The Log | School News
Duke Marine Laboratory Breaks Ground for New Ocean Science
Teaching Center
More than 100 faculty, students,
Marine Lab Advisory Board members and distinguished guests
joined Dean William Schlesinger and Michael Orbach, director
of the Duke Marine Laboratory, to celebrate the groundbreaking
of the Marine Lab’s new $1.5 million Ocean Science Teaching
Center in April at the Beaufort campus. Orbach is optimistic
that construction will get underway by the first of the year.
The 5,000-square-foot center, to
be located at the point of Pivers Island, will be the first
new academic building constructed on the Be
aufort campus in 30 years, and plans call for it to be the
Marine Lab’s first totally “green” building, designed to the
highest standards for energy and environmental efficiency
adopted by the U.S. Green Building Council. It will house
a teaching laboratory; a televideo-capable lecture hall for
team teaching and distance education; interpretive educational
displays; and spaces for social interactions.
When completed in fall 2005, it
will greatly expand the Marine Lab’s teaching capacity and
enhance its capabilities for public outreach and education.

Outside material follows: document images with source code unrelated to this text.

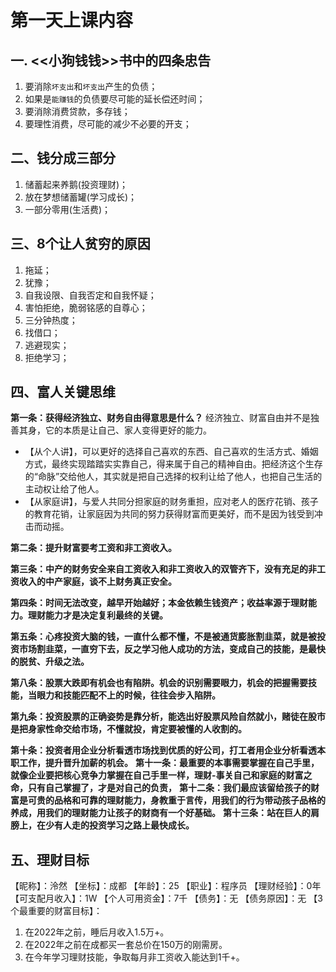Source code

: # 第一天上课内容

## 一. <<小狗钱钱>>书中的四条忠告
1. 要消除`坏支出`和`坏支出`产生的负债；
2. 如果是`能赚钱`的负债要尽可能的延长偿还时间；
3. 要消除消费贷款，多存钱；
4. 要理性消费，尽可能的减少不必要的开支；

## 二、钱分成三部分
1. 储蓄起来养鹅(投资理财)；
2. 放在梦想储蓄罐(学习成长)；
3. 一部分零用(生活费)；

## 三、8个让人贫穷的原因
1. 拖延；
2. 犹豫；
3. 自我设限、自我否定和自我怀疑；
4. 害怕拒绝，脆弱铭感的自尊心；
5. 三分钟热度；
6. 找借口；
7. 逃避现实；
8. 拒绝学习；

## 四、富人关键思维
**第一条：获得经济独立、财务自由得意思是什么？**
经济独立、财富自由并不是独善其身，它的本质是让自己、家人变得更好的能力。
- 【从个人讲】，可以更好的选择自己喜欢的东西、自己喜欢的生活方式、婚姻方式，最终实现踏踏实实靠自己，得来属于自己的精神自由。把经济这个生存的“命脉”交给他人，其实就是把自己选择的权利让给了他人，也把自己生活的主动权让给了他人。
- 【从家庭讲】，与爱人共同分担家庭的财务重担，应对老人的医疗花销、孩子的教育花销，让家庭因为共同的努力获得财富而更美好，而不是因为钱受到冲击而动摇。

**第二条：提升财富要考工资和非工资收入。**

**第三条：中产的财务安全来自工资收入和非工资收入的双管齐下，没有充足的非工资收入的中产家庭，谈不上财务真正安全。**

**第四条：时间无法改变，越早开始越好；本金依赖生钱资产；收益率源于理财能力。理财能力才是决定复利最终的关键。**

**第五条：心疼投资大脑的钱，一直什么都不懂，不是被通货膨胀割韭菜，就是被投资市场割韭菜，一直穷下去，反之学习他人成功的方法，变成自己的技能，是最快的脱贫、升级之法。**

**第八条：股票大跌即有机会也有陷阱。机会的识别需要眼力，机会的把握需要技能，当眼力和技能匹配不上的时候，往往会步入陷阱。**

**第九条：投资股票的正确姿势是靠分析，能选出好股票风险自然就小，赌徒在股市是把身家性命交给市场，不懂就投，肯定要被懂的人收割的。**

**第十条：投资者用企业分析看透市场找到优质的好公司，打工者用企业分析看透本职工作，提升晋升加薪的机会。**
**第十一条：最重要的本事需要掌握在自己手里，就像企业要把核心竞争力掌握在自己手里一样，理财-事关自己和家庭的财富之命，只有自己掌握了，才是对自己的负责，**
**第十二条：我们最应该留给孩子的财富是可贵的品格和可靠的理财能力，身教重于言传，用我们的行为带动孩子品格的养成，用我们的理财能力让孩子的财商有一个好基础。**
**第十三条：站在巨人的肩膀上，在少有人走的投资学习之路上最快成长。**

## 五、理财目标
【昵称】：泠然
【坐标】：成都
【年龄】：25
【职业】：程序员
【理财经验】：0年
【可支配月收入】：1W
【个人可用资金】：7千
【债务】：无
【债务原因】：无
【3个最重要的财富目标】：
1. 在2022年之前，睡后月收入1.5万+。 
2. 在2022年之前在成都买一套总价在150万的刚需房。
3. 在今年学习理财技能，争取每月非工资收入能达到1千+。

A $2.3 million gift from naming
donors Randy Repass, chairman of West Marine Inc., and his
wife Sally-Christine Rodgers to Duke’s Nicholas School of
the Environment and Earth Sciences helped fund the center
and create a new University Professorship in Marine Conservation
Technology at the Marine Lab.
Repass and Rodgers were honored
for their support of the Nicholas School at a dinner at the
Marine Lab on Friday, April 23, as were longtime Marine Lab
friends and supporters Charles and Bernard Blanchard.
At the groundbreaking ceremony itself,
10 Naming or Leadership donors joined Schlesinger and Orbach
in turning the first soil for the new center. They were: Randy
Repass, Sally-Christine Rodgers and their son, Kent-Harris
Repass; Howard Hardesty; Carolyn Thomas and her granddaughter
Margaret Wilbanks; Richard Seale; Albert Oettinger; Mrs. Alton
B. Smith; and Robert Hardy. Two donors, Bob Schwartz and the
Wade Family, were unable to attend.
A grant from the Wallace Genetic
Foundation will help make it possible to build the new Ocean
Sciences Teaching Center to LEED (Leadership in Energy and
Environmental Design) certification standards.